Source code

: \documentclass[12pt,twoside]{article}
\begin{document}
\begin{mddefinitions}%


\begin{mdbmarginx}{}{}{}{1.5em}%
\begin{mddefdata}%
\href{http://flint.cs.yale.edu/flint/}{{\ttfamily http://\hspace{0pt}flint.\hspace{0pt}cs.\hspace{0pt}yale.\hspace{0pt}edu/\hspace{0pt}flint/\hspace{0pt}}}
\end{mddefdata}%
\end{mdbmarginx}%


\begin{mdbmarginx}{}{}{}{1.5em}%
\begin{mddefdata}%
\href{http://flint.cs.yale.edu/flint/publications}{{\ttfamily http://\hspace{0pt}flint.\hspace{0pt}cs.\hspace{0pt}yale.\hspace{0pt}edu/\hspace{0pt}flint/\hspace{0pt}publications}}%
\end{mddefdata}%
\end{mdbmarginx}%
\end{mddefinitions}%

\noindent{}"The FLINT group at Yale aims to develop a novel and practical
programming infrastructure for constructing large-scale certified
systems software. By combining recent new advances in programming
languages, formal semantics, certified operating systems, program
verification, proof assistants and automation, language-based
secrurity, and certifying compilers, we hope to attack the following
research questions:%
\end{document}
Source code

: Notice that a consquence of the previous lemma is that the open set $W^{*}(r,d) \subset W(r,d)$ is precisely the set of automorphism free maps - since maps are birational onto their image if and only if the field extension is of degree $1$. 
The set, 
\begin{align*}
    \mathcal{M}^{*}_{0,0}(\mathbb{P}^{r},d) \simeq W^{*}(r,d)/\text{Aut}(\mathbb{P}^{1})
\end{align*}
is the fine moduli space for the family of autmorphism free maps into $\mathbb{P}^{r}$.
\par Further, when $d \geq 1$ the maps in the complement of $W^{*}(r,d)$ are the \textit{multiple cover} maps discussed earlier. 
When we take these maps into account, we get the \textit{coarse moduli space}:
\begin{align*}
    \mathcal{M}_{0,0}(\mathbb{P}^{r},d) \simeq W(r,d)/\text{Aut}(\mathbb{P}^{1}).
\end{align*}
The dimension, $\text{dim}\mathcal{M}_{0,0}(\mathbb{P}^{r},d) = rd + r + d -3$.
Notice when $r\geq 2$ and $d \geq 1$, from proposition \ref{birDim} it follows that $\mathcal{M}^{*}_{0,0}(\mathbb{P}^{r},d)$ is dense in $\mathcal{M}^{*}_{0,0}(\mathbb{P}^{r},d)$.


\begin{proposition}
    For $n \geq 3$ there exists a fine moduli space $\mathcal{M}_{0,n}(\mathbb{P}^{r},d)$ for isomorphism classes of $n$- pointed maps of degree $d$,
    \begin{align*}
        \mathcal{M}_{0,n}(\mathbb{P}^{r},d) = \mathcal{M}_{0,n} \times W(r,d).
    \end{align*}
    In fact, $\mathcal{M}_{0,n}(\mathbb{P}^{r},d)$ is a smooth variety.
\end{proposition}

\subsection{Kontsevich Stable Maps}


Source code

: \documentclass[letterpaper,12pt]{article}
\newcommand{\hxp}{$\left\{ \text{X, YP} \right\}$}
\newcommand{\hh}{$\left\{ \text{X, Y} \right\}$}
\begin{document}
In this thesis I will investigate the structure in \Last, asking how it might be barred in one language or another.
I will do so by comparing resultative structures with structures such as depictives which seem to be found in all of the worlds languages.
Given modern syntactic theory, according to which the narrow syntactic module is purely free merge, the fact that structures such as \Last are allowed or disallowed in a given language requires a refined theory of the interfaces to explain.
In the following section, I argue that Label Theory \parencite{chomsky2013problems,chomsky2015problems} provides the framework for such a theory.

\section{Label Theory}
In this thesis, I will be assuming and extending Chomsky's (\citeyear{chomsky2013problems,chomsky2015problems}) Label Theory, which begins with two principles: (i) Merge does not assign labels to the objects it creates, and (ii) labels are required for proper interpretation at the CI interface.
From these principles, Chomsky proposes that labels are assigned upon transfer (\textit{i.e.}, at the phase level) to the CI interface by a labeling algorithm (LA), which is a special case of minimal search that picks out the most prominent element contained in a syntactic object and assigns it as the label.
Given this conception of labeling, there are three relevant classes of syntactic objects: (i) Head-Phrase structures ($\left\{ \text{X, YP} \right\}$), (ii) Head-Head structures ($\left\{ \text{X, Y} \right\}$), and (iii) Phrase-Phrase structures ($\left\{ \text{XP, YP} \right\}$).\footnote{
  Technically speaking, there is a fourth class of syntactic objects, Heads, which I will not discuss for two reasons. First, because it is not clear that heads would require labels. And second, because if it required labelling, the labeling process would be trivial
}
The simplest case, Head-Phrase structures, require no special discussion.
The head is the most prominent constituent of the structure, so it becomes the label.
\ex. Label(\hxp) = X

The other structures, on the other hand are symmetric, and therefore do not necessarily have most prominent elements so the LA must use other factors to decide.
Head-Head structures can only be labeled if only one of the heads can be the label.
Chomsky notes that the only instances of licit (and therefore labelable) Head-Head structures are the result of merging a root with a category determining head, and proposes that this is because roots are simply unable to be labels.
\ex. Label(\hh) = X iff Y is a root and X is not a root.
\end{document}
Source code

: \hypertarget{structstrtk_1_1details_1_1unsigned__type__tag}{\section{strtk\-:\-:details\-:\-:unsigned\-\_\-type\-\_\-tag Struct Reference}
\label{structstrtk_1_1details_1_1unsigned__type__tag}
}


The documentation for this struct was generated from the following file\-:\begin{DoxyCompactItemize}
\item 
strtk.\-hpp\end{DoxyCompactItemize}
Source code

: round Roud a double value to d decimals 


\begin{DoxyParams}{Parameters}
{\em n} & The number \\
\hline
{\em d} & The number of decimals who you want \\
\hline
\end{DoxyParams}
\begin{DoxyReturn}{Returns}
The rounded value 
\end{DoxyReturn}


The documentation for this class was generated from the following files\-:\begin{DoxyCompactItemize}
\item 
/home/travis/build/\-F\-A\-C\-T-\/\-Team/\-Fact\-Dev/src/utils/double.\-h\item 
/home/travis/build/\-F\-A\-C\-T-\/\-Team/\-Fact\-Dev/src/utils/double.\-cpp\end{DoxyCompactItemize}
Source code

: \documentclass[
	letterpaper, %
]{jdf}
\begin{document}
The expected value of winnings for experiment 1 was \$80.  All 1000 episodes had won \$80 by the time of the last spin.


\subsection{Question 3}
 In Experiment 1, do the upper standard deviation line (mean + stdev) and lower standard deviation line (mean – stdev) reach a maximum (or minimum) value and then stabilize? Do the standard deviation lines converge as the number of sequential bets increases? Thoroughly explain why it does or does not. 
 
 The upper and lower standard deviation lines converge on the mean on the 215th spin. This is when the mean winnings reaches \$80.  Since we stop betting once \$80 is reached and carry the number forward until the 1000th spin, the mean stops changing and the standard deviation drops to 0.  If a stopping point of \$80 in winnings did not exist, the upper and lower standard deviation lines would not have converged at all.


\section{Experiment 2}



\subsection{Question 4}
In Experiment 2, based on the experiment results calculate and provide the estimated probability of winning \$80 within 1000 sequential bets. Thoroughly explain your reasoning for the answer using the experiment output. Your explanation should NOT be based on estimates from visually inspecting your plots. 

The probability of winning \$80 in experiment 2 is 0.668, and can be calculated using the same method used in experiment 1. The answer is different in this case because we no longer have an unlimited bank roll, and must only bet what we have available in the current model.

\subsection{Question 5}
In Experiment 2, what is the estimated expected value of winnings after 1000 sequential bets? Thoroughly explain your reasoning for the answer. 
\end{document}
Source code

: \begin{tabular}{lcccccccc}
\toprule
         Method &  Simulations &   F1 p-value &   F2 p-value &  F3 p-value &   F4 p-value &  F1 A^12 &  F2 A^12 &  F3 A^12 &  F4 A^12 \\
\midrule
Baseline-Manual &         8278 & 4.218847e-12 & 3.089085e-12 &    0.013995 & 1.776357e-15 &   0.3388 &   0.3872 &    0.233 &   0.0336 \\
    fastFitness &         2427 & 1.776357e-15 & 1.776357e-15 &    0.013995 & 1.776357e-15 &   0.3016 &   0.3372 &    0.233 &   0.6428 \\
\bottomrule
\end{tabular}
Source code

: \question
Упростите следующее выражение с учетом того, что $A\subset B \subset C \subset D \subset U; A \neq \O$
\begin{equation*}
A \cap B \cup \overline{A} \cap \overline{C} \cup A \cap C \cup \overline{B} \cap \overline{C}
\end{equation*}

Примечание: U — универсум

________________________________________

Prompt
Scan the records above for the lines holding "The other structures, on" and "Head-Head structures can". Transcribe those two and every line between them word for word, and no others.

Answer to this task
The other structures, on the other hand are symmetric, and therefore do not necessarily have most prominent elements so the LA must use other factors to decide.
Head-Head structures can only be labeled if only one of the heads can be the label.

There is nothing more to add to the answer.